• **EXERCISE PROMPT**
From the data that follows, print exactly the lines starting at the one containing "- Assist on server remediation" and ending at the one containing "- SharePoint migration"; include both of them and nothing more.

• **INPUT DATA**

== == ==

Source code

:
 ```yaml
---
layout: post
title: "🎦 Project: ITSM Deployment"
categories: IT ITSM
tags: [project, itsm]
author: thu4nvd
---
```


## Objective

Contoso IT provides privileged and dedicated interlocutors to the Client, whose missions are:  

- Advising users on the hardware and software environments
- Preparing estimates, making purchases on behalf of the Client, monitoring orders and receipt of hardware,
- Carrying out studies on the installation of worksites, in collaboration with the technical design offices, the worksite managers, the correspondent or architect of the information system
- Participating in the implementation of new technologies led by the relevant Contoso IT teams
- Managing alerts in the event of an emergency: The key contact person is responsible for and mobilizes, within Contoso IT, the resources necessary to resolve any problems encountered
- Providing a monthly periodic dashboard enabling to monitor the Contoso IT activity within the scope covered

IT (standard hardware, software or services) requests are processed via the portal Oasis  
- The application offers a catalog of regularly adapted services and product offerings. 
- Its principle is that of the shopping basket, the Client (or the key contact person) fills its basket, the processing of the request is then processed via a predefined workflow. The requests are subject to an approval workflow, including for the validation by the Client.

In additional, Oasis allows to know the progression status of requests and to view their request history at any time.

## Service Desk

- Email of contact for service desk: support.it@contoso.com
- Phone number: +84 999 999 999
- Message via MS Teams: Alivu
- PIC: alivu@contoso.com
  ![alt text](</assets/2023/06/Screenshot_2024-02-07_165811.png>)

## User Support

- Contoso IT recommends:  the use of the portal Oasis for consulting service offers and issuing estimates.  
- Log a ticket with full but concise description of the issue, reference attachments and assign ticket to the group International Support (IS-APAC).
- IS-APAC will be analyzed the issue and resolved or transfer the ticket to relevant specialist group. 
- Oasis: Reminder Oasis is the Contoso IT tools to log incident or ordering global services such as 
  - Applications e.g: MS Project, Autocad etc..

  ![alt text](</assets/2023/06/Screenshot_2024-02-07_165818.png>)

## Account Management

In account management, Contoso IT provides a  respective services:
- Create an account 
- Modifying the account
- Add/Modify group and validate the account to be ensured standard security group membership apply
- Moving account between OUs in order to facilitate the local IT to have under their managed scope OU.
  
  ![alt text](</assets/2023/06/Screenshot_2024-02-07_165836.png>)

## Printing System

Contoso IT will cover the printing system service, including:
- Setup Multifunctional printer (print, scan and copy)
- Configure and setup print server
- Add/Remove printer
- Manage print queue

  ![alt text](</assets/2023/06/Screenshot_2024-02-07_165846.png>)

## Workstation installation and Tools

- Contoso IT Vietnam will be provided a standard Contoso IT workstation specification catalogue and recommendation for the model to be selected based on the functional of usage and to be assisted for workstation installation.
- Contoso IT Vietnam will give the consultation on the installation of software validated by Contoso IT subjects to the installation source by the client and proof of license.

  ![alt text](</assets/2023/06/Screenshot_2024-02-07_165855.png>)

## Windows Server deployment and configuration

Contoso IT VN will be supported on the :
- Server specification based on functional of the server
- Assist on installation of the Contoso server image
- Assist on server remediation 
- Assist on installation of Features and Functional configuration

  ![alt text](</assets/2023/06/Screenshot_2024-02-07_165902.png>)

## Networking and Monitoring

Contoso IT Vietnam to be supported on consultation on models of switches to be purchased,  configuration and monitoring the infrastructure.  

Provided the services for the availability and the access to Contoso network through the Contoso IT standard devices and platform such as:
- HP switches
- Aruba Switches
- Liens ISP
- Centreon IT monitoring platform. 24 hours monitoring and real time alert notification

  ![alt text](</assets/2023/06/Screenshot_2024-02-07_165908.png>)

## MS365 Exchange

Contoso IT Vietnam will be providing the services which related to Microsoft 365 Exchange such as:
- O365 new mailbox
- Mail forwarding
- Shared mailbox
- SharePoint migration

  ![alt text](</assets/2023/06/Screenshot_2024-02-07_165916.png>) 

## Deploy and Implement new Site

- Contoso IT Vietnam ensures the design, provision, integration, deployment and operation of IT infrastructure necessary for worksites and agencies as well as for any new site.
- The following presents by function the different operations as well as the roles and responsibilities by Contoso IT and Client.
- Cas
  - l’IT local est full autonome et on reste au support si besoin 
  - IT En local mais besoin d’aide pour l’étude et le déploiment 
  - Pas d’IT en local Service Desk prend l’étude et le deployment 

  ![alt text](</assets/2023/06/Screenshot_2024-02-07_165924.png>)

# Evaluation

== == ==

• **EXERCISE RESULT**
- Assist on server remediation 
- Assist on installation of Features and Functional configuration

  ![alt text](</assets/2023/06/Screenshot_2024-02-07_165902.png>)

## Networking and Monitoring

Contoso IT Vietnam to be supported on consultation on models of switches to be purchased,  configuration and monitoring the infrastructure.  

Provided the services for the availability and the access to Contoso network through the Contoso IT standard devices and platform such as:
- HP switches
- Aruba Switches
- Liens ISP
- Centreon IT monitoring platform. 24 hours monitoring and real time alert notification

  ![alt text](</assets/2023/06/Screenshot_2024-02-07_165908.png>)

## MS365 Exchange

Contoso IT Vietnam will be providing the services which related to Microsoft 365 Exchange such as:
- O365 new mailbox
- Mail forwarding
- Shared mailbox
- SharePoint migration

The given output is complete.